While the surveys studied the practicality of different routes, an overarching question plagued the decision on where to build - should the railroad terminate in the North or in the South? The decision remained in political gridlock until the secession of the Southern states made the choice moot. A northern route was selected with Council Bluffs, Iowa as the eastern terminus.
Four surveys were conducted exploring east to west routes at different latitudes. The northern route was near the 47th and 49th parallels. A central route was near the 38th and 39th parallel. A southern route near the 35th parallel. An extreme southern route near the 32nd parallel went partially into Mexico. Several additional surveys explored the Pacific side and a means to connect to the main east west routes. The survey reports filled twelve volumes with data consisting of maps, topographical profiles, zoological, botanical and anthropological reports, prints, and lithographs.
Portrait of Caleb Burwell Rowan Kennerly shows him in expedition gear. He participated in the Pacific Railroad Survey in 1853-1854.

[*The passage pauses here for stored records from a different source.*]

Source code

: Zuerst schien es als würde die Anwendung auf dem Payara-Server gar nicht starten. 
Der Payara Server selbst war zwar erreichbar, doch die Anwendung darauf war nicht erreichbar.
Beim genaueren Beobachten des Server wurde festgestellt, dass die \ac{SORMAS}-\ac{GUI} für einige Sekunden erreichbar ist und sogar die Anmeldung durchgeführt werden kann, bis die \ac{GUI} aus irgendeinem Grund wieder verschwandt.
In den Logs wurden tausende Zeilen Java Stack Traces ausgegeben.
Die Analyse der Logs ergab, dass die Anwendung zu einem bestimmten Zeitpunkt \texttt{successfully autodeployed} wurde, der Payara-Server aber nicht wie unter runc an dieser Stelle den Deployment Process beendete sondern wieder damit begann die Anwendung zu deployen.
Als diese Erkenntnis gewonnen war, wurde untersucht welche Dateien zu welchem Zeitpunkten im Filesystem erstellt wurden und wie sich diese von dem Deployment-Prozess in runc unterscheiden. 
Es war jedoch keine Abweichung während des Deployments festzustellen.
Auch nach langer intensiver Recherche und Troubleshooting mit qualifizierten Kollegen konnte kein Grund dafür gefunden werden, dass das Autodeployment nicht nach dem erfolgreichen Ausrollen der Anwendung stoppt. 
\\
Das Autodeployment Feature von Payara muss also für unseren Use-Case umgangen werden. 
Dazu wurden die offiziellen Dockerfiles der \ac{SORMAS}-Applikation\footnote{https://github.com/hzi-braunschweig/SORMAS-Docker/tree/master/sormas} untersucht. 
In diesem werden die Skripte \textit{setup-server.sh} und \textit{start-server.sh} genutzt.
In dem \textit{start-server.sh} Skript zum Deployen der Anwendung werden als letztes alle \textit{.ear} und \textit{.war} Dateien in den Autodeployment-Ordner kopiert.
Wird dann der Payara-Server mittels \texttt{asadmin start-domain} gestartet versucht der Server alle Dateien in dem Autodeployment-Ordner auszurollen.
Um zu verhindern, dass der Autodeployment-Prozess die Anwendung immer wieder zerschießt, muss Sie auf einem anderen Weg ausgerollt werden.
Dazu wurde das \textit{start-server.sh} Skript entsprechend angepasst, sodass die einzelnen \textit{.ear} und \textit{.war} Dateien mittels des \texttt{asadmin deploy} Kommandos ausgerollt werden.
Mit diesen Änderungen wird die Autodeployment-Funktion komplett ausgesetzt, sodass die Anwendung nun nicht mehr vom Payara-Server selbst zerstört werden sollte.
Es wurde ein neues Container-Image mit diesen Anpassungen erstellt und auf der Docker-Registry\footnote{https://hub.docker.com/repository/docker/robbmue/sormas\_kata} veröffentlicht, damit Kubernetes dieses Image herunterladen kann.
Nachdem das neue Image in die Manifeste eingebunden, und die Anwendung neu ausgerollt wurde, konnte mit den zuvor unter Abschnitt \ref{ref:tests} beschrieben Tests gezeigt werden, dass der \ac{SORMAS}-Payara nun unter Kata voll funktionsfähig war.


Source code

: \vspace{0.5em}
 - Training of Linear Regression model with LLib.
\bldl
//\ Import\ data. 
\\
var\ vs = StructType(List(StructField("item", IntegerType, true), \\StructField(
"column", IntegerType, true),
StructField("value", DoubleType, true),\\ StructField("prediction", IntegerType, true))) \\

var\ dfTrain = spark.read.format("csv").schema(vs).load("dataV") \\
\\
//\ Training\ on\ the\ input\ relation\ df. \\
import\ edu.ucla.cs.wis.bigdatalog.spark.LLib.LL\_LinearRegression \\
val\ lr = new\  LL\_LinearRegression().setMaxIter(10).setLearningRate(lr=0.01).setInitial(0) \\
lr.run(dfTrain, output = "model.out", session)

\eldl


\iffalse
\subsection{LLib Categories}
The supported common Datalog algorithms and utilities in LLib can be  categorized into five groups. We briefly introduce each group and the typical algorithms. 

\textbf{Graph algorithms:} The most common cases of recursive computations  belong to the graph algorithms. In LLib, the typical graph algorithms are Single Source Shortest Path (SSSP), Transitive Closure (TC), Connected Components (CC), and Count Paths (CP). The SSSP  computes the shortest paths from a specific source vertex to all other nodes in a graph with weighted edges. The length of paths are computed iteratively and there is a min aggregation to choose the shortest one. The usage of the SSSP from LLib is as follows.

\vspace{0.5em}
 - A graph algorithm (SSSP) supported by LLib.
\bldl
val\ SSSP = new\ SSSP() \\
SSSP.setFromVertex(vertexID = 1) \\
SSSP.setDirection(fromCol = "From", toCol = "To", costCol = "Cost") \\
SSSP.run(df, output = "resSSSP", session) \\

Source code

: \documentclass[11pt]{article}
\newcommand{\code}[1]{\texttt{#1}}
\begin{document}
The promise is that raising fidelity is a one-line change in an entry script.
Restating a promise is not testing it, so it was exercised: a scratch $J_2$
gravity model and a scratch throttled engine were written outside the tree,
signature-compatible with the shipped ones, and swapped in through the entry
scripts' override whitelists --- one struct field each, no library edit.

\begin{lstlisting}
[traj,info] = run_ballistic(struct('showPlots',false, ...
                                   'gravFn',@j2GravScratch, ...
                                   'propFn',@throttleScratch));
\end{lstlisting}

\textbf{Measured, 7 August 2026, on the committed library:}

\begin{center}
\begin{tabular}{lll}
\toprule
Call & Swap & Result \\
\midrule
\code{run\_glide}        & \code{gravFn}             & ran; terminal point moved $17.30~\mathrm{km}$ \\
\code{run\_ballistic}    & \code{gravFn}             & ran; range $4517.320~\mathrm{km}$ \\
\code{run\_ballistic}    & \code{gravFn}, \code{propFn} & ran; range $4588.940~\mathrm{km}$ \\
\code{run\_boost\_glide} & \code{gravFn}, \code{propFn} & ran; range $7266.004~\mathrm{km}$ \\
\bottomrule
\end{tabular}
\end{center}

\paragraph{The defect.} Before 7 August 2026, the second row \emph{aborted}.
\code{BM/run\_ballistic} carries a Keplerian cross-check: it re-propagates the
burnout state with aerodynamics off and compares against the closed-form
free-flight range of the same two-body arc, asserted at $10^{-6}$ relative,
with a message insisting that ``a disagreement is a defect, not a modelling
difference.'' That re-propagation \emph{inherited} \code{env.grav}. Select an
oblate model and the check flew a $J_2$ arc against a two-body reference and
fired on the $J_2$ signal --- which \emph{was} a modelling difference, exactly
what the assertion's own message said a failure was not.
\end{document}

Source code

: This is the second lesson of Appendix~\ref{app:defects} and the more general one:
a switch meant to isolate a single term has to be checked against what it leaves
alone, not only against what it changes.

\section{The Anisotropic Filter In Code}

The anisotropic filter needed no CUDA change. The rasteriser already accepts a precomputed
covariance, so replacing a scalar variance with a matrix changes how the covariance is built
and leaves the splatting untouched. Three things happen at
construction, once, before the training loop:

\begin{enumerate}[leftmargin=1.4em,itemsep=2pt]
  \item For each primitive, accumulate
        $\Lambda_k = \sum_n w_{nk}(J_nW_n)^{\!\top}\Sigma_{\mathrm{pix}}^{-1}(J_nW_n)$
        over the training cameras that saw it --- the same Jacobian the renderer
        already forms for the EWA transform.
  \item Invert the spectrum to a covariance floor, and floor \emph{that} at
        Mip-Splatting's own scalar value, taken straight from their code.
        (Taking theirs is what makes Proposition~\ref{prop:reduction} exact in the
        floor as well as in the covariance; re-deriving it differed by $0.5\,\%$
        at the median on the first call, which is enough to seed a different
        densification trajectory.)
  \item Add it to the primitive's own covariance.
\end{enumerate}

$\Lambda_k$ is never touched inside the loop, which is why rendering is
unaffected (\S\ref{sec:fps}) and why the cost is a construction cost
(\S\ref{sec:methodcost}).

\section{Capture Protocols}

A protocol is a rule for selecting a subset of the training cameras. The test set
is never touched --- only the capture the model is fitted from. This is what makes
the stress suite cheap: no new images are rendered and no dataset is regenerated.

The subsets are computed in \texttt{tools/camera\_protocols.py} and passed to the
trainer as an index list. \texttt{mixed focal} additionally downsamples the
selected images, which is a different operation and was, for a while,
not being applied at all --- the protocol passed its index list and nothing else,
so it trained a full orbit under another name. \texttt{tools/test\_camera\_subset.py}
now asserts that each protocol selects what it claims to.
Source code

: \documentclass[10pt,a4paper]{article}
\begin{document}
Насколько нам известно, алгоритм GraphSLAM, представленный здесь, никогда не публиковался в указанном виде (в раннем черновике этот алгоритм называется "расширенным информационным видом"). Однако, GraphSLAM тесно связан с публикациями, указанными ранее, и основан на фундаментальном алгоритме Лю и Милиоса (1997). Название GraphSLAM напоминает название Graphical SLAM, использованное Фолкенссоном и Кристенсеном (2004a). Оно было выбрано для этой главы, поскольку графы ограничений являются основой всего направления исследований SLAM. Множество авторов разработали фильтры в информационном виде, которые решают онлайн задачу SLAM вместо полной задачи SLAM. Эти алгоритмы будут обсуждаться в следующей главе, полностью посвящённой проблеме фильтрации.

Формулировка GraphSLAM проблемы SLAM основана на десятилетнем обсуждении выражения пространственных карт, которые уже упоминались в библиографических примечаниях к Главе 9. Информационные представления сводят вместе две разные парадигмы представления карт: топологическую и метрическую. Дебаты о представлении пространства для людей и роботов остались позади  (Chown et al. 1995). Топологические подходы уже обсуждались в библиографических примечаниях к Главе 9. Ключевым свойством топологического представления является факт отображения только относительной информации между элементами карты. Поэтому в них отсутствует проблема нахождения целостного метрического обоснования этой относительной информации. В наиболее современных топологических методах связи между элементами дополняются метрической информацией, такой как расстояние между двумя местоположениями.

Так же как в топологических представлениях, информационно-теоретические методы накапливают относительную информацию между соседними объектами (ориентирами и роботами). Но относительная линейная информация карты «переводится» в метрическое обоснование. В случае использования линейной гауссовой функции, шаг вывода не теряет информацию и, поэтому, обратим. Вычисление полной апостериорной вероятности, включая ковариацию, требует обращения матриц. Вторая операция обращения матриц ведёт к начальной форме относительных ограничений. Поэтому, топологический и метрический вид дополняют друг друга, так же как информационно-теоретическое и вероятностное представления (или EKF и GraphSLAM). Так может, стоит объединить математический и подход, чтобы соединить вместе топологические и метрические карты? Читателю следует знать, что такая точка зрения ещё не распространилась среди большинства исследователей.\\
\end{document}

Six major expeditions of the Great Plains to the Pacific coast explored routes for the transcontinental railroad. The Smithsonian Institution provided detailed scientific instructions and equipment for the surveys. Specimens collected during these surveys became a significant part of the Smithsonian's collections and contained many new species.
They were directed to observe and note all the objects and phenomena which have an immediate or remote bearing upon the railway, or which might seem to develop the resources,
peculiarities, and climate of the country; to determine geograpihical positions, obtain the topography, observe the meteorology, including the data for barometric profiles, and two of the parties were to determine the direction and intensity of the magnetic force. They were to make a geological survey of the lines; to collect information upon, and specimens of, the botany and zoology of the country ; and to obtain statistics of the Indian tribes which are found in the regions traversed. Thus would be obtained all the information ibr the general consideration of the question, as well as the data upon which the cost of construction and working a railroad depend.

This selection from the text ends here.